United States District Court, District of Columbia

September 26, 2019




         Plaintiff Yacine Dieng (“Ms. Dieng”) brings this action against Defendant American Institutes for Research in the Behavioral Sciences (“AIR”) under Title VII of the Civil Rights Act, 42 U.S.C. § 2000e, et seq., and the District of Columbia’s Human Rights Act (“DCHRA”), D.C. Code § 2–1401.01 et seq., arising out of the termination of her employment. Ms. Dieng, an African-American woman, alleges that her supervisors at AIR subjected her to discrimination, a hostile work environment, and retaliation on the basis of her race and gender. Pending before the Court is AIR’s motion to dismiss. Upon careful consideration of the motion, the opposition, the reply thereto, the applicable law, and the entire record herein, the Court GRANTS IN PART and DENIES IN PART AIR’s Motion to Dismiss. The Court DISMISSES WITHOUT PREJUDICE Ms. Dieng’s hostile work environment and gender discrimination claims.

         I. Background

         A. Factual Background

         The following facts reflect the allegations in the operative complaint and the documents incorporated by reference therein, which the Court assumes are true for the purposes of deciding this motion and construes in Ms. Dieng’s favor. See Baird v. Gotbaum, 792 F.3d 166, 169 n.2 (D.C. Cir. 2015). In February 2013, AIR hired Ms. Dieng, an African-American female, as a Senior Database Engineer in its “ORS Department.” Am. Compl., ECF No. 8 at 2 ¶ 5.[1] With more than 1, 800 employees, id. at 2 ¶ 9, AIR is a non-profit organization with a mission to “conduct and apply the best behavioral and social sciences research and evaluation towards improving people’s lives[, ]” Def.’s Ex. 1, ECF No. 9-2 at 1. While working there, Ms. Dieng became an “expert at fixing bugs[.]” Am. Compl., ECF No. 8 at 2 ¶ 10. She often worked “every single day of the week including week nights and weekends[, ] id. at 5 ¶ 29, and she was allowed to telecommute without prior approval from her supervisors, id. at 4 ¶ 22. AIR eventually promoted her to Lead Database Engineer II. Id. at 2 ¶ 5. On February 2, 2018, AIR terminated her employment as a result of “performance issues” and “insubordination.” Id. at 8 ¶ 44.
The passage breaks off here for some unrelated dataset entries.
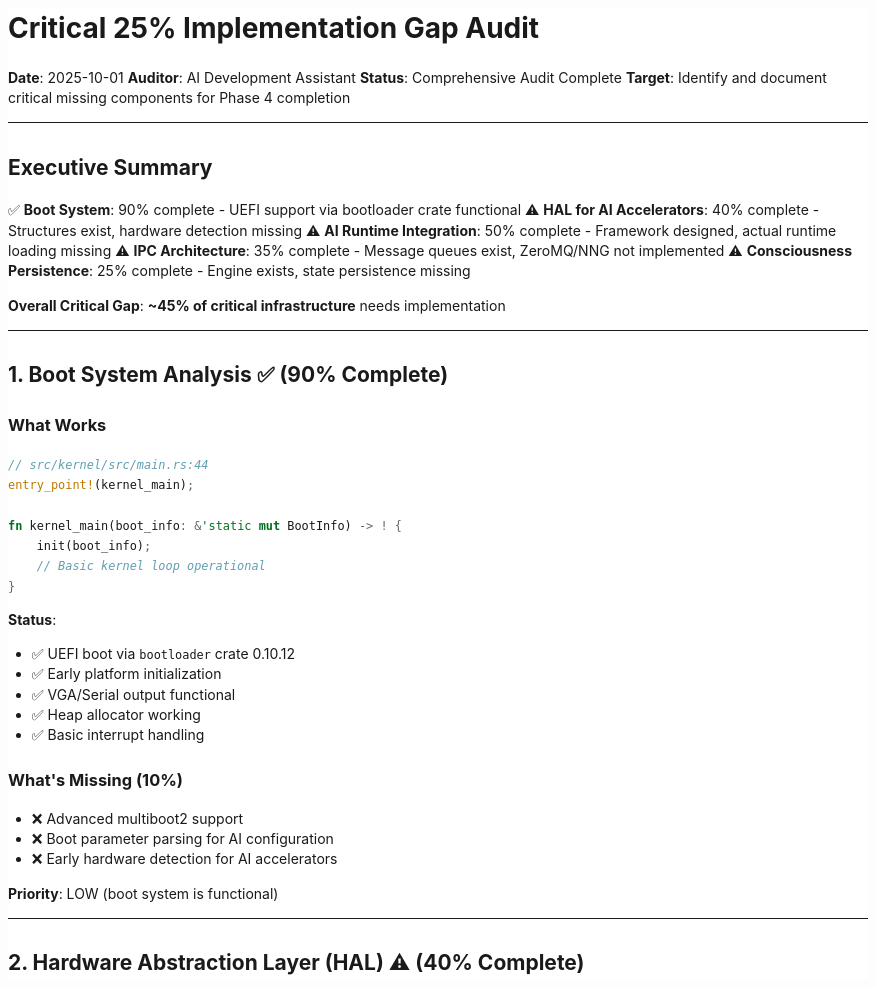 # Critical 25% Implementation Gap Audit

**Date**: 2025-10-01
**Auditor**: AI Development Assistant
**Status**: Comprehensive Audit Complete
**Target**: Identify and document critical missing components for Phase 4 completion

---

## Executive Summary

✅ **Boot System**: 90% complete - UEFI support via bootloader crate functional
⚠️ **HAL for AI Accelerators**: 40% complete - Structures exist, hardware detection missing
⚠️ **AI Runtime Integration**: 50% complete - Framework designed, actual runtime loading missing
⚠️ **IPC Architecture**: 35% complete - Message queues exist, ZeroMQ/NNG not implemented
⚠️ **Consciousness Persistence**: 25% complete - Engine exists, state persistence missing

**Overall Critical Gap**: **~45% of critical infrastructure** needs implementation

---

## 1. Boot System Analysis ✅ (90% Complete)

### What Works
```rust
// src/kernel/src/main.rs:44
entry_point!(kernel_main);

fn kernel_main(boot_info: &'static mut BootInfo) -> ! {
    init(boot_info);
    // Basic kernel loop operational
}
```

**Status**:
- ✅ UEFI boot via `bootloader` crate 0.10.12
- ✅ Early platform initialization
- ✅ VGA/Serial output functional
- ✅ Heap allocator working
- ✅ Basic interrupt handling

### What's Missing (10%)
- ❌ Advanced multiboot2 support
- ❌ Boot parameter parsing for AI configuration
- ❌ Early hardware detection for AI accelerators

**Priority**: LOW (boot system is functional)

---

## 2. Hardware Abstraction Layer (HAL) ⚠️ (40% Complete)

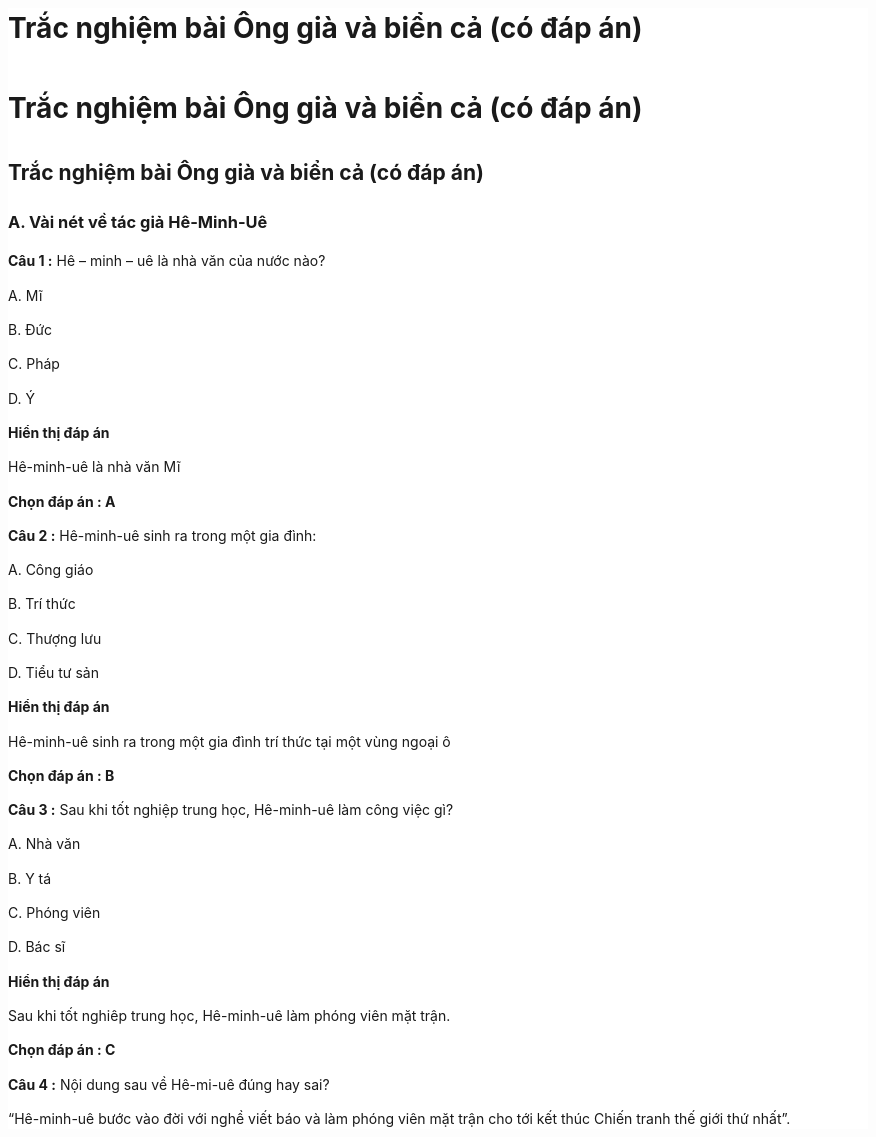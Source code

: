 # Trắc nghiệm bài Ông già và biển cả (có đáp án)

# Trắc nghiệm bài Ông già và biển cả (có đáp án)

## Trắc nghiệm bài Ông già và biển cả (có đáp án)

### A. Vài nét về tác giả Hê-Minh-Uê 

**Câu 1 :** Hê – minh – uê là nhà văn của nước nào? 

A. Mĩ

B. Đức

C. Pháp

D. Ý

**Hiển thị đáp án**

Hê-minh-uê là nhà văn Mĩ

**Chọn đáp án : A**

**Câu 2 :** Hê-minh-uê sinh ra trong một gia đình: 

A. Công giáo

B. Trí thức

C. Thượng lưu

D. Tiểu tư sản

**Hiển thị đáp án**

Hê-minh-uê sinh ra trong một gia đình trí thức tại một vùng ngoại ô

**Chọn đáp án : B**

**Câu 3 :** Sau khi tốt nghiệp trung học, Hê-minh-uê làm công việc gì? 

A. Nhà văn

B. Y tá

C. Phóng viên

D. Bác sĩ

**Hiển thị đáp án**

Sau khi tốt nghiêp trung học, Hê-minh-uê làm phóng viên mặt trận.

**Chọn đáp án : C**

**Câu 4 :** Nội dung sau về Hê-mi-uê đúng hay sai? 

“Hê-minh-uê bước vào đời với nghề viết báo và làm phóng viên mặt trận cho tới kết thúc Chiến tranh thế giới thứ nhất”.
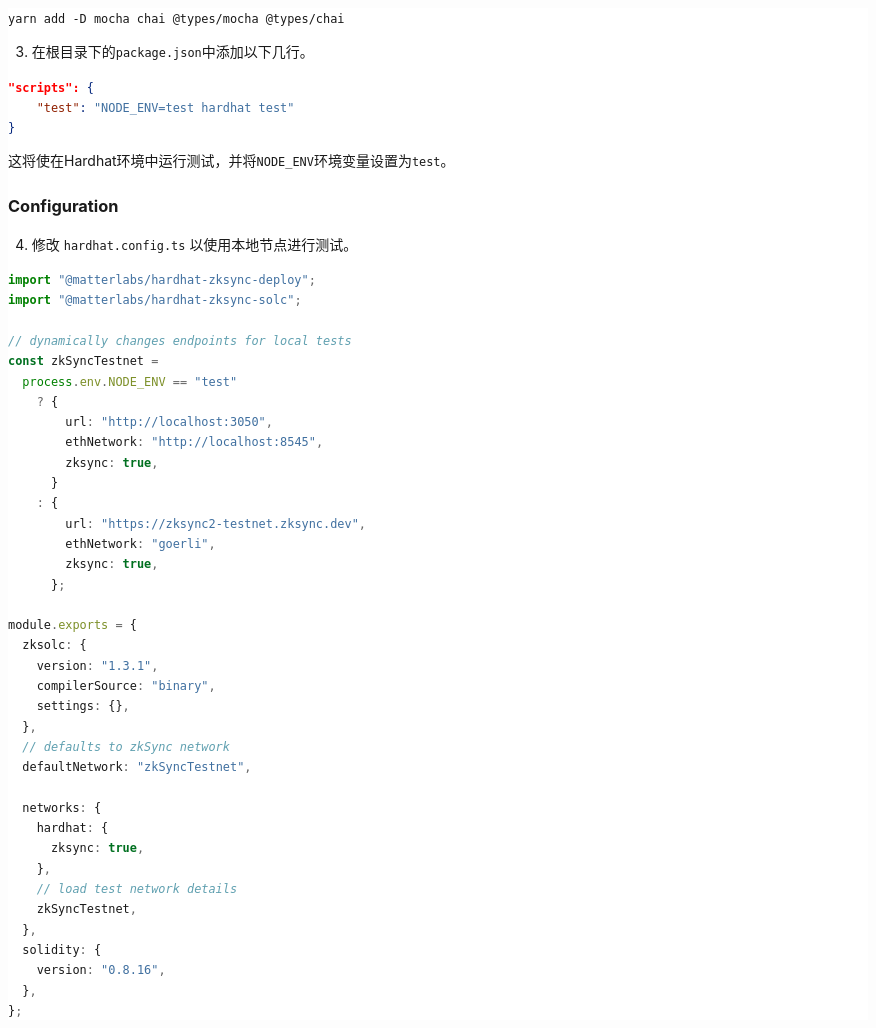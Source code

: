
 ```
yarn add -D mocha chai @types/mocha @types/chai
```

3. 在根目录下的`package.json`中添加以下几行。

```json
"scripts": {
    "test": "NODE_ENV=test hardhat test"
}
```

这将使在Hardhat环境中运行测试，并将`NODE_ENV`环境变量设置为`test`。

### Configuration

4. 修改 `hardhat.config.ts` 以使用本地节点进行测试。

```typescript
import "@matterlabs/hardhat-zksync-deploy";
import "@matterlabs/hardhat-zksync-solc";

// dynamically changes endpoints for local tests
const zkSyncTestnet =
  process.env.NODE_ENV == "test"
    ? {
        url: "http://localhost:3050",
        ethNetwork: "http://localhost:8545",
        zksync: true,
      }
    : {
        url: "https://zksync2-testnet.zksync.dev",
        ethNetwork: "goerli",
        zksync: true,
      };

module.exports = {
  zksolc: {
    version: "1.3.1",
    compilerSource: "binary",
    settings: {},
  },
  // defaults to zkSync network
  defaultNetwork: "zkSyncTestnet",

  networks: {
    hardhat: {
      zksync: true,
    },
    // load test network details
    zkSyncTestnet,
  },
  solidity: {
    version: "0.8.16",
  },
};
```
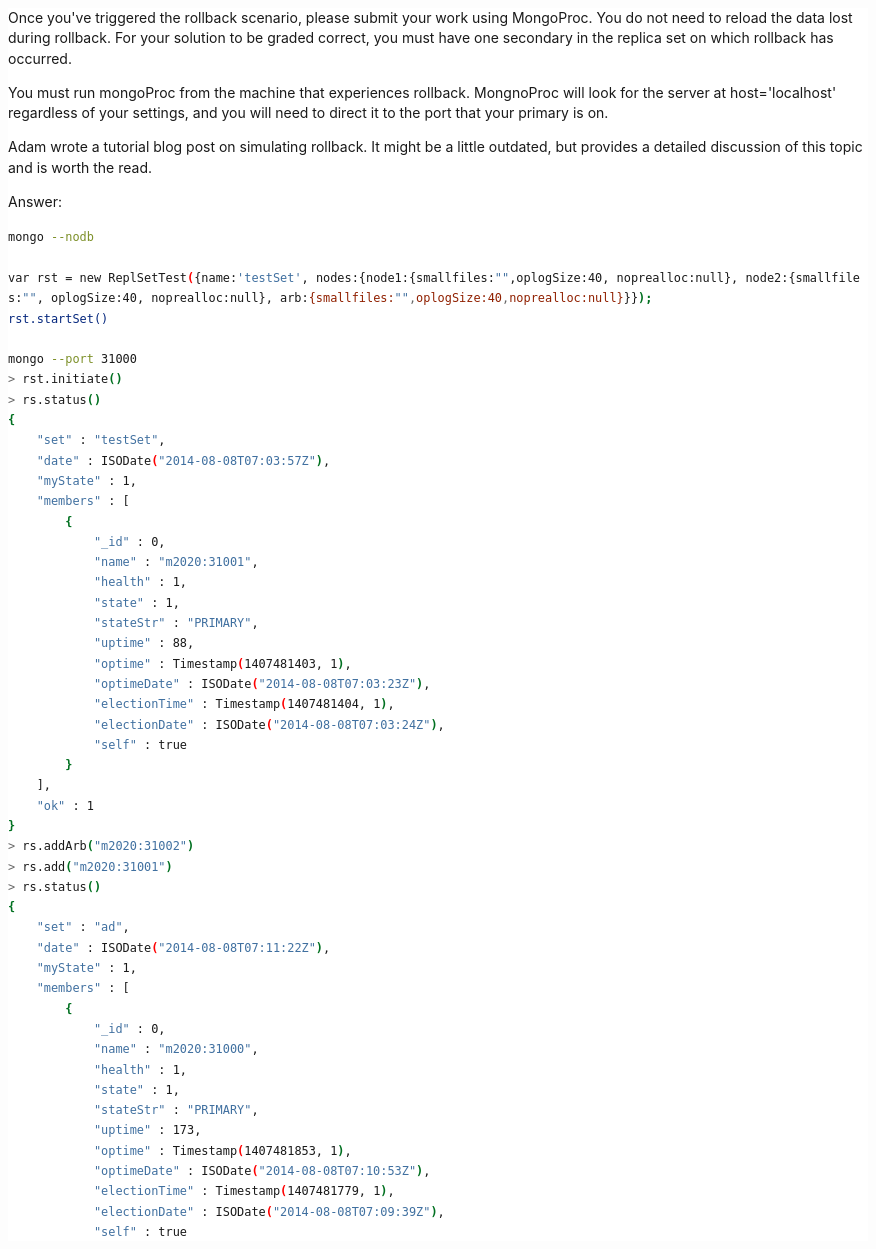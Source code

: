 Once you've triggered the rollback scenario, please submit your work using MongoProc. You do not need to reload the data lost during rollback. For your solution to be graded correct, you must have one secondary in the replica set on which rollback has occurred.

You must run mongoProc from the machine that experiences rollback. MongnoProc will look for the server at host='localhost' regardless of your settings, and you will need to direct it to the port that your primary is on.

Adam wrote a tutorial blog post on simulating rollback. It might be a little outdated, but provides a detailed discussion of this topic and is worth the read.


Answer:

```bash
mongo --nodb

var rst = new ReplSetTest({name:'testSet', nodes:{node1:{smallfiles:"",oplogSize:40, noprealloc:null}, node2:{smallfiles:"", oplogSize:40, noprealloc:null}, arb:{smallfiles:"",oplogSize:40,noprealloc:null}}});
rst.startSet()

mongo --port 31000
> rst.initiate()
> rs.status()
{
	"set" : "testSet",
	"date" : ISODate("2014-08-08T07:03:57Z"),
	"myState" : 1,
	"members" : [
		{
			"_id" : 0,
			"name" : "m2020:31001",
			"health" : 1,
			"state" : 1,
			"stateStr" : "PRIMARY",
			"uptime" : 88,
			"optime" : Timestamp(1407481403, 1),
			"optimeDate" : ISODate("2014-08-08T07:03:23Z"),
			"electionTime" : Timestamp(1407481404, 1),
			"electionDate" : ISODate("2014-08-08T07:03:24Z"),
			"self" : true
		}
	],
	"ok" : 1
}
> rs.addArb("m2020:31002")
> rs.add("m2020:31001")
> rs.status()
{
	"set" : "ad",
	"date" : ISODate("2014-08-08T07:11:22Z"),
	"myState" : 1,
	"members" : [
		{
			"_id" : 0,
			"name" : "m2020:31000",
			"health" : 1,
			"state" : 1,
			"stateStr" : "PRIMARY",
			"uptime" : 173,
			"optime" : Timestamp(1407481853, 1),
			"optimeDate" : ISODate("2014-08-08T07:10:53Z"),
			"electionTime" : Timestamp(1407481779, 1),
			"electionDate" : ISODate("2014-08-08T07:09:39Z"),
			"self" : true
```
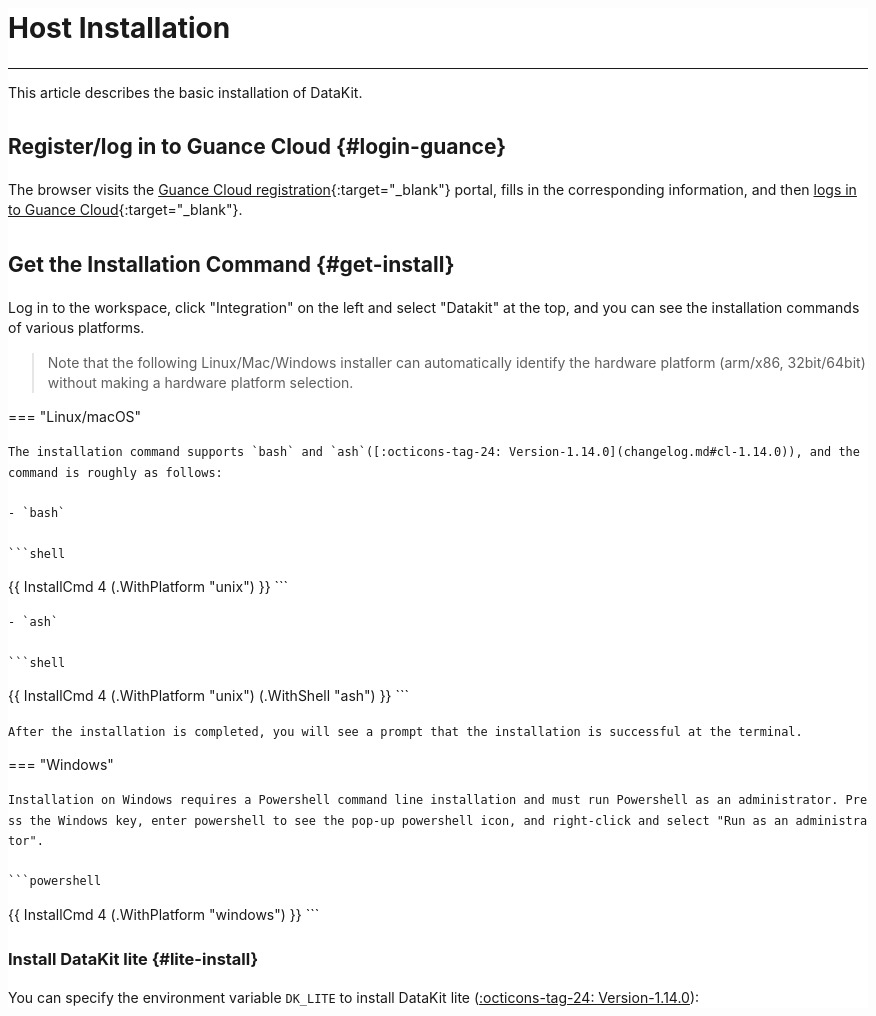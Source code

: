 
# Host Installation
---

This article describes the basic installation of DataKit.

## Register/log in to Guance Cloud {#login-guance}

The browser visits the [Guance Cloud registration](https://auth.guance.com/redirectpage/register){:target="_blank"} portal, fills in the corresponding information, and then [logs in to Guance Cloud](https://console.guance.com/pageloading/login){:target="_blank"}.

## Get the Installation Command {#get-install}

Log in to the workspace, click "Integration" on the left and select "Datakit" at the top, and you can see the installation commands of various platforms.

> Note that the following Linux/Mac/Windows installer can automatically identify the hardware platform (arm/x86, 32bit/64bit) without making a hardware platform selection.

=== "Linux/macOS"

    The installation command supports `bash` and `ash`([:octicons-tag-24: Version-1.14.0](changelog.md#cl-1.14.0)), and the command is roughly as follows:

    - `bash`
    
    ```shell
{{ InstallCmd 4 (.WithPlatform "unix") }} 
    ```
    
    - `ash`

    ```shell
{{ InstallCmd 4 (.WithPlatform "unix") (.WithShell "ash") }}
    ```

    After the installation is completed, you will see a prompt that the installation is successful at the terminal.

=== "Windows"

    Installation on Windows requires a Powershell command line installation and must run Powershell as an administrator. Press the Windows key, enter powershell to see the pop-up powershell icon, and right-click and select "Run as an administrator".
    
    ```powershell
{{ InstallCmd 4 (.WithPlatform "windows") }}
    ```

### Install DataKit lite {#lite-install}

You can specify the environment variable `DK_LITE` to install DataKit lite ([:octicons-tag-24: Version-1.14.0](changelog.md#cl-1.14.0)):

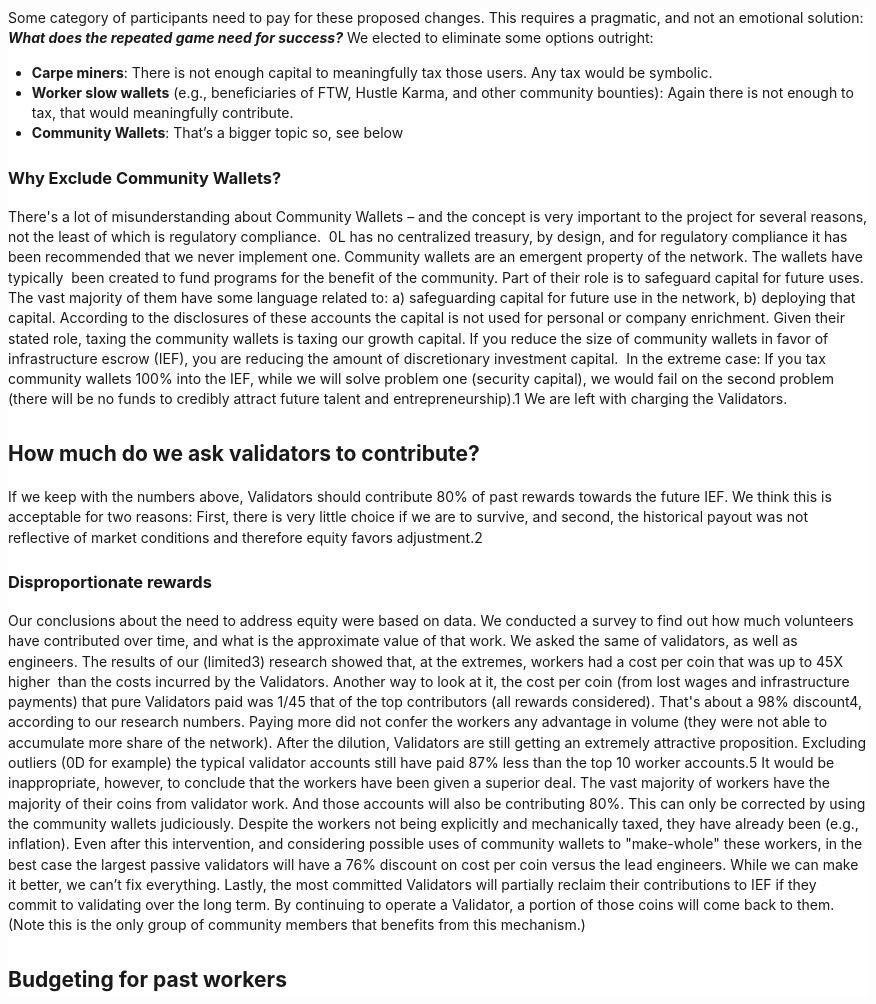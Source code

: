 
Some category of participants need to pay for these proposed changes. This requires a pragmatic, and not an emotional solution: ***What does the repeated game need for success?***
We elected to eliminate some options outright: 
* **Carpe miners**: There is not enough capital to meaningfully tax those users. Any tax would be symbolic.
* **Worker slow wallets** (e.g., beneficiaries of FTW, Hustle Karma, and other community bounties): Again there is not enough to tax, that would meaningfully contribute.
* **Community Wallets**: That’s a bigger topic so, see below


### Why Exclude Community Wallets?


There's a lot of misunderstanding about Community Wallets – and the concept is very important to the project for several reasons, not the least of which is regulatory compliance. 
0L has no centralized treasury, by design, and for regulatory compliance it has been recommended that we never implement one. Community wallets are an emergent property of the network. The wallets have typically  been created to fund programs for the benefit of the community. Part of their role is to safeguard capital for future uses. The vast majority of them have some language related to: a) safeguarding capital for future use in the network, b) deploying that capital. According to the disclosures of these accounts the capital is not used for personal or company enrichment.
Given their stated role, taxing the community wallets is taxing our growth capital. If you reduce the size of community wallets in favor of infrastructure escrow (IEF), you are reducing the amount of discretionary investment capital. 
In the extreme case: If you tax community wallets 100% into the IEF, while we will solve problem one (security capital), we would fail on the second problem (there will be no funds to credibly attract future talent and entrepreneurship).1
We are left with charging the Validators.
## How much do we ask validators to contribute?


If we keep with the numbers above, Validators should contribute 80% of past rewards towards the future IEF. We think this is acceptable for two reasons: First, there is very little choice if we are to survive, and second, the historical payout was not reflective of market conditions and therefore equity favors adjustment.2
### Disproportionate rewards


Our conclusions about the need to address equity were based on data. We conducted a survey to find out how much volunteers have contributed over time, and what is the approximate value of that work. We asked the same of validators, as well as engineers.
The results of our (limited3) research showed that, at the extremes, workers had a cost per coin that was up to 45X higher  than the costs incurred by the Validators. Another way to look at it, the cost per coin (from lost wages and infrastructure payments) that pure Validators paid was 1/45 that of the top contributors (all rewards considered). That's about a 98% discount4, according to our research numbers. Paying more did not confer the workers any advantage in volume (they were not able to accumulate more share of the network).
After the dilution, Validators are still getting an extremely attractive proposition. Excluding outliers (0D for example) the typical validator accounts still have paid 87% less than the top 10 worker accounts.5 It would be inappropriate, however, to conclude that the workers have been given a superior deal. The vast majority of workers have the majority of their coins from validator work. And those accounts will also be contributing 80%. This can only be corrected by using the community wallets judiciously.
Despite the workers not being explicitly and mechanically taxed, they have already been (e.g., inflation). Even after this intervention, and considering possible uses of community wallets to "make\-whole" these workers, in the best case the largest passive validators will have a 76% discount on cost per coin versus the lead engineers. While we can make it better, we can’t fix everything.
Lastly, the most committed Validators will partially reclaim their contributions to IEF if they commit to validating over the long term. By continuing to operate a Validator, a portion of those coins will come back to them. (Note this is the only group of community members that benefits from this mechanism.)
## Budgeting for past workers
         During her first year, Ms. Dieng was subjected to “abusive discriminatory behavior” by her Technical Project Manager and she reported that “abusive treatment” to her Staff Manager. Id. at 6 ¶ 38. Ms. Dieng was the only African-American female in a group within the ORS Department. Id. at 2 ¶ 12. According to Ms. Dieng, “upper management and the whole ORS department group” witnessed “[s]uch repeated abusive behavior, ” including one incident where the Technical Project Manager “yelled on top of his lungs for [Ms. Dieng] to sit down and shut up in [the] middle of her presentation.” Id. at 6-7 ¶ 38. The Technical Project Manager’s behavior “seem[ed] to have resolved itself in the later years.” Id. at 6 ¶ 38.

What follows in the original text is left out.